*Goal of the exercise*
Nothing but the lines from the one containing "Exam shutdowns are" through the end of the material should be restated, and each exactly.

** Record extracts follows **

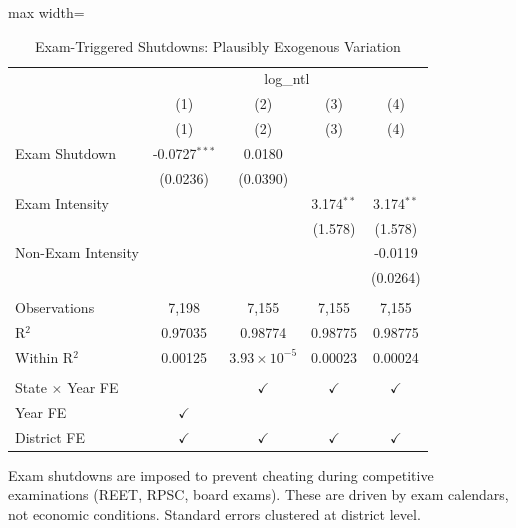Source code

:
\begin{table}[htbp]
   \caption{\label{tab:exam} Exam-Triggered Shutdowns: Plausibly Exogenous Variation}
   \bigskip
   \centering
   \begin{adjustbox}{max width=\textwidth}
\begin{tabular}{lcccc}
      \toprule
       & \multicolumn{4}{c}{log\_ntl}\\
                              & (1)             & (2)                   & (3)           & (4) \\   
                              & (1)             & (2)                   & (3)           & (4)\\  
      \midrule 
      Exam Shutdown           & -0.0727$^{***}$ & 0.0180                &               &   \\   
                              & (0.0236)        & (0.0390)              &               &   \\   
      Exam Intensity          &                 &                       & 3.174$^{**}$  & 3.174$^{**}$\\   
                              &                 &                       & (1.578)       & (1.578)\\   
      Non-Exam Intensity      &                 &                       &               & -0.0119\\   
                              &                 &                       &               & (0.0264)\\   
       \\
      Observations            & 7,198           & 7,155                 & 7,155         & 7,155\\  
      R$^2$                   & 0.97035         & 0.98774               & 0.98775       & 0.98775\\  
      Within R$^2$            & 0.00125         & $3.93\times 10^{-5}$  & 0.00023       & 0.00024\\  
       \\
      State $\times$ Year FE  &                 & $\checkmark$          & $\checkmark$  & $\checkmark$\\   
      Year FE                 & $\checkmark$    &                       &               & \\  
      District FE             & $\checkmark$    & $\checkmark$          & $\checkmark$  & $\checkmark$\\   
      \bottomrule
   \end{tabular}
\end{adjustbox}
   
   \par \raggedright 
   Exam shutdowns are imposed to prevent cheating during competitive examinations (REET, RPSC, board exams). These are driven by exam calendars, not economic conditions. Standard errors clustered at district level.
\end{table}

** End of Record extracts **

*Final answer*
   Exam shutdowns are imposed to prevent cheating during competitive examinations (REET, RPSC, board exams). These are driven by exam calendars, not economic conditions. Standard errors clustered at district level.
\end{table}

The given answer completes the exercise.